Super Fast Ray Casting in Tiled Worlds using DDA

"C for cimplicity"

that's literally THE article that i reed for learning raycasting

That's amazing! I got into computer graphics in university and at that time we didn't visualize anything and concencrated mostly on the math aspects. I spent a few weeks in my semester break and coded a few computer graphic algorithms on my own. At the beginning it was really frustrating but then I really got into it and nowdays it is one of my favorite computer science topics. I wish they had teached us that beautiful subject like you did. It's super intuitive with a little bit of drawing. Thanks man. I really appreciate your great content!
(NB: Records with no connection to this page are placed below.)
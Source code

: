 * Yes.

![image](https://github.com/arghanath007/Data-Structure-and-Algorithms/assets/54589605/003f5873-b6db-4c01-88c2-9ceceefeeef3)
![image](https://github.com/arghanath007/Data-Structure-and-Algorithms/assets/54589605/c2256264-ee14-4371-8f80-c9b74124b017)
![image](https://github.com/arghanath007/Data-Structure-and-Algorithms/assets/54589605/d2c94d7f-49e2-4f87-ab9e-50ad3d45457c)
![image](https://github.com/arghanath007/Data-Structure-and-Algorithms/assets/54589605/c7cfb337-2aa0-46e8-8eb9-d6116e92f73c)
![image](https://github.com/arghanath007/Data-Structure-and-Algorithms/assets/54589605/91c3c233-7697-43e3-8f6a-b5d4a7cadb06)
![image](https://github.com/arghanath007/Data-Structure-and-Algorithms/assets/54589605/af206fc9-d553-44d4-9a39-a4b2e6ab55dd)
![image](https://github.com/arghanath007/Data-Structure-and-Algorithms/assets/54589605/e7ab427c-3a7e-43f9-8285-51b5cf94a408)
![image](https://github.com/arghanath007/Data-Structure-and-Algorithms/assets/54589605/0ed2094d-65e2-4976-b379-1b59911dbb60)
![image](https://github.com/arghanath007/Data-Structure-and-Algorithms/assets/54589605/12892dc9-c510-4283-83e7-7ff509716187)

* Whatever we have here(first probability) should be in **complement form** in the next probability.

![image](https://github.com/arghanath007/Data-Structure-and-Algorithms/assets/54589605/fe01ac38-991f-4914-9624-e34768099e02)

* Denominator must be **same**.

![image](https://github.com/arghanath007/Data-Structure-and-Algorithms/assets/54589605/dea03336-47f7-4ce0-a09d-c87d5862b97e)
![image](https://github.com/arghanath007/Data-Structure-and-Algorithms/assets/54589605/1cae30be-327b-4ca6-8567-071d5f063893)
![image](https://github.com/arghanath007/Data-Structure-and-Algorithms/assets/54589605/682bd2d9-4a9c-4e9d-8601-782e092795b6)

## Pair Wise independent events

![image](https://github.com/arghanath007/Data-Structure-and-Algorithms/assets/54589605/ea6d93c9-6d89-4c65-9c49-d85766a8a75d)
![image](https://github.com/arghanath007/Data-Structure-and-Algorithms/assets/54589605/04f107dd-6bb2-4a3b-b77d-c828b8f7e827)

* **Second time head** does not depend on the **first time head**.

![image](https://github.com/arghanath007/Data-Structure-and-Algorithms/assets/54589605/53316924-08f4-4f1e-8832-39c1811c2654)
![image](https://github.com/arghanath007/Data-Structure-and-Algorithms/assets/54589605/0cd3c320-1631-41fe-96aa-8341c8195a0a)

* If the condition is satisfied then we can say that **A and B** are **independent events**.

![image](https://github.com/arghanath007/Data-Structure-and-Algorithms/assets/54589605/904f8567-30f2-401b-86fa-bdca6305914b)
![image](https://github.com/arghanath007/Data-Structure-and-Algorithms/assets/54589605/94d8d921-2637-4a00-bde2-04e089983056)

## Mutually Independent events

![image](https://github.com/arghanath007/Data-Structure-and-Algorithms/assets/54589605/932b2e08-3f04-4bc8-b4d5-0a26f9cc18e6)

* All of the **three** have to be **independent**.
I figured this out by myself while making a 2D platformer for a homework, and thought that its the stupidest solution possible, but now I'm kind of proud of myself

I implemented this in Minecraft for my custom entity hitbox and motion system, it has allowed me to make physics-based movements for my mobs. It's really quite something.

I don't know how to say that your tutorials are perfect. you are so patient in explaining things and I really love it. you are my hero in programming.

Before this, my raycaster was taking small little steps and it was SUUPER laggy. I was about to quit until I tried your method and it ran butter smooth! What a relief.

Thanks for the video ! I started to look into DDA ray casting and found the article you've mentioned, but couldn't understand it. So I started to reverse-engineer the RayCastWorld extension of the PGE, but my implementation wasn't working properly. You've saving me lots of headache :)

Wow you helped me so much! I never really understood the DDA algorithm so I couldn't implement it into my C# raycasting engine. The way you explained it really helped and I've got it working with my engine now. The speed has improved greatly from about 11fps to 500fps. Thanks!

you precalculate the rise and run (you also calculate the first rise and run, as your position could be anywhere inside the square at first) you set a variable to your X coordinate (call it "A") in the loop: --you get the Y coord of the next wall up --you go right one square, and go up by the rise --if you've crossed the Y coordinate of the next wall up: ----you increment "A" by the run ----do a wall check at (X - "A", Y = the Y coord of the next wall up) --do a wall check at (X = current X pos, Y = current Y pos) do this until you've found a wall also flip some things to check other quadrants also be careful with precision because rounding errors accumulate here

This speeds things up from the old "step a tiny amount" method by several orders of magnitude, I reckon. Incidentally, it's remarkably easy to replace the wall finding code from your "First Person Shooter" videos with this. I think I even have enough cycles left to repeat the raycasting process a couple more times now, - I can have different tiles/blocks rendering above (or below) the "zero" height. Also, I've tried Lode, Sage3D, Permadi and Vinibiavatti1's tutorials and while Vinibiavatti1's comes close, your tutorials are the only ones I've been able to follow and implement well and correctly. Thank You Javid! Now I'm off to make "RayCraft" (TM) 😀

This video has been super helpful for me in implementing block selection in my Minecraft clone. I've tried twice to adapt the method to 3D and everything tends to work except when I aim down the planes made by any two axis. This second time I checked someone else's implementation of DDA and found a comment in their code where they note that truncating the ray origin into a vector of integers will have issues in the negative axis. Turns out this was exactly the source of my issue and now after applying a component-wise flooring everything works fine.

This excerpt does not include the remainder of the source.